Usually, high-carb matzoh meal is used in place of flour. Perhaps you could simply skip things that are very carb-rich, like matzoh balls, but use small amounts of matzoh meal to, say, thicken a casserole. One-quarter cup of matzoh meal contains 27 grams of carbohydrate and just 1 gram of fiber, so you’ll want to go very easy. Potato starch is also used during Passover, but is even higher carb.
Rabbi Hirsch Meisels, who when I originally wrote this article oversaw www.FriendsWithDiabetes.org, a site for Jewish diabetics, tells me that ground nuts or seeds would also be acceptable flour substitutes. Almond meal is now widely available –– Bob’s Red Mill brand is available in many grocery stores. A quarter-cup of almond meal has 6 grams of carbohydrate, 3 grams of which are fiber, for a net carb count of just 3 grams.
Guar and xanthan gums, low carb thickeners, are okay. Guar is derived from a seed, not a grain, and xanthan from a microorganism. One of these would be my choice for thickening gravies and sauces. If you can’t find guar or xanthan at your local health food store, you can, of course, order it online. They are substantially similar.
Mass-market powdered artificial sweeteners, including Splenda, Sweet ‘n’ Low, and Equal, contain corn products, and are not acceptable. However, kosher for Passover versions are made, including one by Sweet ‘n’ Low; look for them. Liquid artificial sweeteners and stevia are both kosher for Passover.
At the Seder, there is a Seder plate of traditional foods which must be eaten. Eggs are dipped in saltwater, to symbolize tears. A roasted bone symbolizes the Passover sacrifices from before the destruction of the Temple. Bitter herbs –– usually horseradish –– symbolize the travails of the Hebrew people. A green vegetable, such as romaine or celery, symbolizes the fruits of the earth. All of these things are low-carb! There is also charoset, a mixture of fruit, nuts, spices, and wine, symbolizing the mortar made by Jewish slaves in Egypt. Very little of this need be eaten, but if you like, you may make it with more nuts than fruit, to reduce the carb count.

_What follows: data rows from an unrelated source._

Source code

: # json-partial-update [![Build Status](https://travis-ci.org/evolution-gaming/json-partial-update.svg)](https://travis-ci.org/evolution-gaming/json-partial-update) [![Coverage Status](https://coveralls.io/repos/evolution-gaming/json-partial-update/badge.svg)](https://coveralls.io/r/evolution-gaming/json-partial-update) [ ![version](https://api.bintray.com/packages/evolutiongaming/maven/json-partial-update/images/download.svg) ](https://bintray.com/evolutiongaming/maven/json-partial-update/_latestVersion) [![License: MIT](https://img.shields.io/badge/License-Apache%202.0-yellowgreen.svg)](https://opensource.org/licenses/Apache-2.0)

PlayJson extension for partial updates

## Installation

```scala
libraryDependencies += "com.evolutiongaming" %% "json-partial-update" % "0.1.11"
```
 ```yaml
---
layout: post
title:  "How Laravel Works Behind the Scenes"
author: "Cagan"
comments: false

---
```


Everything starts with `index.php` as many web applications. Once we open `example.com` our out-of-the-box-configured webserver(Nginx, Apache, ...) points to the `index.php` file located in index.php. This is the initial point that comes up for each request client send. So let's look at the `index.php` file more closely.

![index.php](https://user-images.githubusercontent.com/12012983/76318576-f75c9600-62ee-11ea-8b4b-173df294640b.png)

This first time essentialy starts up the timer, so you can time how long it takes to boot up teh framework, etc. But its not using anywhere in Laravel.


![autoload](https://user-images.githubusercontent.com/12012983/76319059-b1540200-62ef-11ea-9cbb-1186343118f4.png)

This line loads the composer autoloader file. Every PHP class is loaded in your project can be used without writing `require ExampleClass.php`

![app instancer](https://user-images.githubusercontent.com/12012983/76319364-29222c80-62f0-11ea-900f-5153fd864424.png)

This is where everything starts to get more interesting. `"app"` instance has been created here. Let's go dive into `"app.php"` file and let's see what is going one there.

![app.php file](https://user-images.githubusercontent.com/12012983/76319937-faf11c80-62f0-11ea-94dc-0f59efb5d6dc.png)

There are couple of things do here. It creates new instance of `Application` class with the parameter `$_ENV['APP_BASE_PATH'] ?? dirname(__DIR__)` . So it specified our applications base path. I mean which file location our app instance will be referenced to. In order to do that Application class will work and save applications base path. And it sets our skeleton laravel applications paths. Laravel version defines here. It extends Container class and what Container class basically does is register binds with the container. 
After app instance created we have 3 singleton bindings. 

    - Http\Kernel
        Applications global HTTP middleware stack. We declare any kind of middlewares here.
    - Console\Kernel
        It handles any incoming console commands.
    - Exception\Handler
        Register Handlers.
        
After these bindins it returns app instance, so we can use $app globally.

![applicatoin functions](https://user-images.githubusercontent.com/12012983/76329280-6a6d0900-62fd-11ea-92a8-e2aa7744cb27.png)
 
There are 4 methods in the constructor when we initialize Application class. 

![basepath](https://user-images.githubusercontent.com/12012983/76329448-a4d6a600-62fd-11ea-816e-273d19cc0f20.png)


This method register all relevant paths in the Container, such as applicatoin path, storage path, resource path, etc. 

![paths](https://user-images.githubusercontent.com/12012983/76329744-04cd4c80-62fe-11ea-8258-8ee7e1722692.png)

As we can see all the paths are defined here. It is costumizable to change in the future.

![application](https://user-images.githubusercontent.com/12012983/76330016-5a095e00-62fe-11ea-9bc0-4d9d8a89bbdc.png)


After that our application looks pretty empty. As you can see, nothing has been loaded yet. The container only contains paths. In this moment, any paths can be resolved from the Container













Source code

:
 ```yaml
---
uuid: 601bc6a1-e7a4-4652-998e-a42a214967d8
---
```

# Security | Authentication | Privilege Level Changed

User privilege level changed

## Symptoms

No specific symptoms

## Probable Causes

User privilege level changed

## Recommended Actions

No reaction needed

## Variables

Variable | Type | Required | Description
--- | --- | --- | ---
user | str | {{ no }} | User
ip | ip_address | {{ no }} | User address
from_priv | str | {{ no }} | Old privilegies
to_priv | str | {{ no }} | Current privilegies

Eating 45 grams of carb worth of matzoh is required, unless you get permission from your Rabbi to eat less. Barring medical problems, I’d just eat it. It is a holiday, after all! If you can find it, oat matzoh has more fiber, and thus fewer net carbs, than wheat matzoh. Four glasses of wine are also required –– sounds like fun to me! Make sure it’s a dry wine; dry reds have 3 grams of carb per glass or less.

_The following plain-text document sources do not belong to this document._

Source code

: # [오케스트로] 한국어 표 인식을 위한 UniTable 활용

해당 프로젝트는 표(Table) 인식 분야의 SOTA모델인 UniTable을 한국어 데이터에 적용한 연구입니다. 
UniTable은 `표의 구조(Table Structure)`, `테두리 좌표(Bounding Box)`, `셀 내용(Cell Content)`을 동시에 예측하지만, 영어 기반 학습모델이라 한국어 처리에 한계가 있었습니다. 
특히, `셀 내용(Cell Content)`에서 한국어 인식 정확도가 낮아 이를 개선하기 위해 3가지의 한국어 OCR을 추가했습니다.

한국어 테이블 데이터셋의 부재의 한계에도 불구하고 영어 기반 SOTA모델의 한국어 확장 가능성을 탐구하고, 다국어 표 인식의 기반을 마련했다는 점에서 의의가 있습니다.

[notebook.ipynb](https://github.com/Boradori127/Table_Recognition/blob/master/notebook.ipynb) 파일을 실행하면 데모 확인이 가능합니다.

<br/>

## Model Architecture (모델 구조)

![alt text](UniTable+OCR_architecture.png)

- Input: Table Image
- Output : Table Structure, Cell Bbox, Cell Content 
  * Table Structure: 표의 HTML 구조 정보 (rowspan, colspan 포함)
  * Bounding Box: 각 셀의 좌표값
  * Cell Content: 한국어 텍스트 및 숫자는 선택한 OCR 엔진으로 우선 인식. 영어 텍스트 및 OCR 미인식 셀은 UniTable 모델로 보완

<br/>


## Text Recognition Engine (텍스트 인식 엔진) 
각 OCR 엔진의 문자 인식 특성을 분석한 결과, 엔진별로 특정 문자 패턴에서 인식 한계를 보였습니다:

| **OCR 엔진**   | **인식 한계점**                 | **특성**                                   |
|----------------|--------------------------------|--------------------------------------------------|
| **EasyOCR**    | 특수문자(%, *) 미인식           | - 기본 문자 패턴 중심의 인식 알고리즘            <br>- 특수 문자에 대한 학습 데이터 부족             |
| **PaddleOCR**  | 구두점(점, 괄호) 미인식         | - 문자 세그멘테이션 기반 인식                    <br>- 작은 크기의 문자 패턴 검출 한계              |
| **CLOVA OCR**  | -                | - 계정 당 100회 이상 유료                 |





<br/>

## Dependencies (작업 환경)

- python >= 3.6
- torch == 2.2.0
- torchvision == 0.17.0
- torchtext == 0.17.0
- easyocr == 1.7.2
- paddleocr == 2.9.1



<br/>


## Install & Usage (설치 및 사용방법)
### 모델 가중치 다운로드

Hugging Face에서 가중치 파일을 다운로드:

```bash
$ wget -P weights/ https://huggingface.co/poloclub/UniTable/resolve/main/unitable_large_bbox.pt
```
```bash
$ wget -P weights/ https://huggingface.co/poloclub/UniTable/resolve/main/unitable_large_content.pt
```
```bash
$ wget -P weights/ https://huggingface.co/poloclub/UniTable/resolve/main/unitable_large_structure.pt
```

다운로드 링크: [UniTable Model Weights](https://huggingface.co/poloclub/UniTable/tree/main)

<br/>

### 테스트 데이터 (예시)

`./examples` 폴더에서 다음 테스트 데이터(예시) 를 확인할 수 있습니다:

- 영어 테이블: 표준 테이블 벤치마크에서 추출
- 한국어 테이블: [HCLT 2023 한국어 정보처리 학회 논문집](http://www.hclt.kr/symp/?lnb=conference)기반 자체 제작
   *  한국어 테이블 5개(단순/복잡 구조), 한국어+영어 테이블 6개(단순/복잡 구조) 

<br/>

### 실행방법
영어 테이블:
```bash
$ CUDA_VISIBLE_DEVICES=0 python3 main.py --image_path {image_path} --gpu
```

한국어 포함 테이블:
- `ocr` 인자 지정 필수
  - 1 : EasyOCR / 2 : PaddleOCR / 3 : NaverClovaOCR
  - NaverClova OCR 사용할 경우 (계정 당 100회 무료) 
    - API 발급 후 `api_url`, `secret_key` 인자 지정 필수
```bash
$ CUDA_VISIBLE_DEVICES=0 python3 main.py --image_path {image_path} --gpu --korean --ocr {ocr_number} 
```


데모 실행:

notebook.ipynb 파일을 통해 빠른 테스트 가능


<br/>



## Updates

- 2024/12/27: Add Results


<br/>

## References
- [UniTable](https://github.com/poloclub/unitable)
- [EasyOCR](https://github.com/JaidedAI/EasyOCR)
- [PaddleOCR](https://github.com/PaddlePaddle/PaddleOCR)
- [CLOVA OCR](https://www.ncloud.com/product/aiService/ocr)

This Passover side dish is great for anyone!
Spinach Mushroom Kugel
8 ounces sliced mushrooms
1 medium onion, chopped
2 tablespoons olive oil
30 ounces frozen chopped spinach, thawed and squeezed dry
3/4 cup mayonnaise
1 teaspoon beef bouillon concentrate
2 tablespoons almond meal
1/2 teaspoon guar or xanthan (optional)
Preheat oven to 350.
Saute mushrooms and onions in the oil until the onions are translucent and the mushrooms soften. Transfer to a mixing bowl, reserving 9 mushroom slices for garnish, and add spinach; mix well.
Stir together eggs, mayo, and bouillon concentrate till the concentrate dissolves. Stir this mixture into the vegetables. Stir in the almond meal. Sprinkle 1/4 teaspoon of the guar or xanthan over the mixture, and stir in well; repeat with the second 1/4 teaspoon.

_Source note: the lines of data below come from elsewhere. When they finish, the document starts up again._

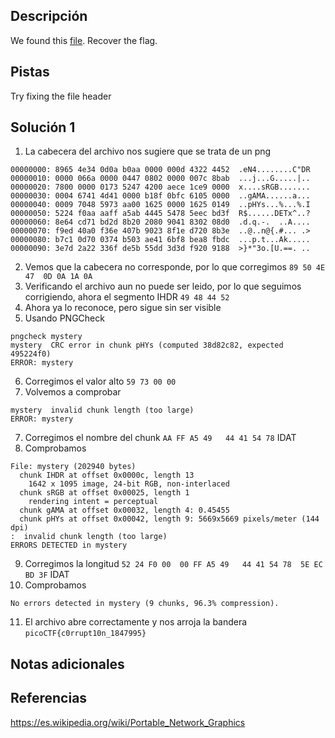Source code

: ## Descripción
We found this [file](https://jupiter.challenges.picoctf.org/static/ab30fcb7d47364b4190a7d3d40edb551/mystery). Recover the flag.
## Pistas
Try fixing the file header
## Solución 1
1. La cabecera del archivo nos sugiere que se trata de un png
```
00000000: 8965 4e34 0d0a b0aa 0000 000d 4322 4452  .eN4........C"DR
00000010: 0000 066a 0000 0447 0802 0000 007c 8bab  ...j...G.....|..
00000020: 7800 0000 0173 5247 4200 aece 1ce9 0000  x....sRGB.......
00000030: 0004 6741 4d41 0000 b18f 0bfc 6105 0000  ..gAMA......a...
00000040: 0009 7048 5973 aa00 1625 0000 1625 0149  ..pHYs...%...%.I
00000050: 5224 f0aa aaff a5ab 4445 5478 5eec bd3f  R$......DETx^..?
00000060: 8e64 cd71 bd2d 8b20 2080 9041 8302 08d0  .d.q.-.  ..A....
00000070: f9ed 40a0 f36e 407b 9023 8f1e d720 8b3e  ..@..n@{.#... .>
00000080: b7c1 0d70 0374 b503 ae41 6bf8 bea8 fbdc  ...p.t...Ak.....
00000090: 3e7d 2a22 336f de5b 55dd 3d3d f920 9188  >}*"3o.[U.==. ..
```

2. Vemos que la cabecera no corresponde, por lo que corregimos
`89 50 4E 47  0D 0A 1A 0A`
3. Verificando el archivo aun no puede ser leido, por lo que seguimos corrigiendo, ahora el segmento IHDR
`49 48 44 52`
4. Ahora ya lo reconoce, pero sigue sin ser visible
5. Usando PNGCheck
```
pngcheck mystery 
mystery  CRC error in chunk pHYs (computed 38d82c82, expected 495224f0)
ERROR: mystery

```
6. Corregimos el valor alto `59 73 00 00`
7. Volvemos a comprobar
```
mystery  invalid chunk length (too large)
ERROR: mystery
```
7. Corregimos el nombre del chunk `AA FF A5 49   44 41 54 78` IDAT
8. Comprobamos
```
File: mystery (202940 bytes)
  chunk IHDR at offset 0x0000c, length 13
    1642 x 1095 image, 24-bit RGB, non-interlaced
  chunk sRGB at offset 0x00025, length 1
    rendering intent = perceptual
  chunk gAMA at offset 0x00032, length 4: 0.45455
  chunk pHYs at offset 0x00042, length 9: 5669x5669 pixels/meter (144 dpi)
:  invalid chunk length (too large)
ERRORS DETECTED in mystery
```
9. Corregimos la longitud `52 24 F0 00  00 FF A5 49   44 41 54 78  5E EC BD 3F` IDAT
10. Comprobamos
```
No errors detected in mystery (9 chunks, 96.3% compression).
```
11. El archivo abre correctamente y nos arroja la bandera
`picoCTF{c0rrupt10n_1847995}`
## Notas adicionales

## Referencias
https://es.wikipedia.org/wiki/Portable_Network_Graphics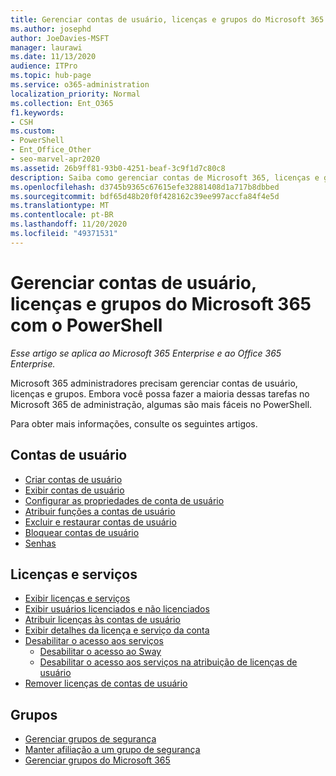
 ```yaml
---
title: Gerenciar contas de usuário, licenças e grupos do Microsoft 365 com o PowerShell
ms.author: josephd
author: JoeDavies-MSFT
manager: laurawi
ms.date: 11/13/2020
audience: ITPro
ms.topic: hub-page
ms.service: o365-administration
localization_priority: Normal
ms.collection: Ent_O365
f1.keywords:
- CSH
ms.custom:
- PowerShell
- Ent_Office_Other
- seo-marvel-apr2020
ms.assetid: 26b9ff81-93b0-4251-beaf-3c9f1d7c80c8
description: Saiba como gerenciar contas de Microsoft 365, licenças e grupos com o PowerShell.
ms.openlocfilehash: d3745b9365c67615efe32881408d1a717b8dbbed
ms.sourcegitcommit: bdf65d48b20f0f428162c39ee997accfa84f4e5d
ms.translationtype: MT
ms.contentlocale: pt-BR
ms.lasthandoff: 11/20/2020
ms.locfileid: "49371531"
---
```

# <a name="manage-microsoft-365-user-accounts-licenses-and-groups-with-powershell"></a>Gerenciar contas de usuário, licenças e grupos do Microsoft 365 com o PowerShell

*Esse artigo se aplica ao Microsoft 365 Enterprise e ao Office 365 Enterprise.*

Microsoft 365 administradores precisam gerenciar contas de usuário, licenças e grupos. Embora você possa fazer a maioria dessas tarefas no Microsoft 365 de administração, algumas são mais fáceis no PowerShell.

Para obter mais informações, consulte os seguintes artigos.

## <a name="user-accounts"></a>Contas de usuário

- [Criar contas de usuário](create-user-accounts-with-microsoft-365-powershell.md)
- [Exibir contas de usuário](view-user-accounts-with-microsoft-365-powershell.md)
- [Configurar as propriedades de conta de usuário](configure-user-account-properties-with-microsoft-365-powershell.md)
- [Atribuir funções a contas de usuário](assign-roles-to-user-accounts-with-microsoft-365-powershell.md)
- [Excluir e restaurar contas de usuário](delete-and-restore-user-accounts-with-microsoft-365-powershell.md)
- [Bloquear contas de usuário](block-user-accounts-with-microsoft-365-powershell.md)
- [Senhas](manage-passwords-with-microsoft-365-powershell.md)

## <a name="licenses-and-services"></a>Licenças e serviços
- [Exibir licenças e serviços](view-licenses-and-services-with-microsoft-365-powershell.md)
- [Exibir usuários licenciados e não licenciados](view-licensed-and-unlicensed-users-with-microsoft-365-powershell.md)
- [Atribuir licenças às contas de usuário](assign-licenses-to-user-accounts-with-microsoft-365-powershell.md)
- [Exibir detalhes da licença e serviço da conta](view-account-license-and-service-details-with-microsoft-365-powershell.md)
- [Desabilitar o acesso aos serviços](disable-access-to-services-with-microsoft-365-powershell.md)
  - [Desabilitar o acesso ao Sway](disable-access-to-sway-with-microsoft-365-powershell.md)
  - [Desabilitar o acesso aos serviços na atribuição de licenças de usuário](disable-access-to-services-while-assigning-user-licenses.md)
- [Remover licenças de contas de usuário](remove-licenses-from-user-accounts-with-microsoft-365-powershell.md)

## <a name="groups"></a>Grupos
- [Gerenciar grupos de segurança](manage-security-groups-with-microsoft-365-powershell.md)
- [Manter afiliação a um grupo de segurança](maintain-group-membership-with-microsoft-365-powershell.md)
- [Gerenciar grupos do Microsoft 365](manage-microsoft-365-groups-with-powershell.md)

Spread evenly in a greased 8×8″ baking dish. Decorate with reserved mushrooms. Bake for
1 hour. Cut in squares to serve.
9 servings. 214 Calories; 20g Fat; 6g Protein; 7g Carbohydrate; 3g Dietary Fiber; 4 grams usable carb.
Notes: When this column first appeared, I got an email from a woman who was furious, claiming this recipe was not kosher. Since it had passed muster with a Hassidic rabbi, I can only imagine she thought mayonnaise had dairy products in it, which, along with the beef bouillon concentrate, would have made this recipe traif (not kosher).
You will want to look for kosher-for-Passover bouillon concentrate. My favorite, Better Than Bouillon, contains soy, and therefore is not suitable.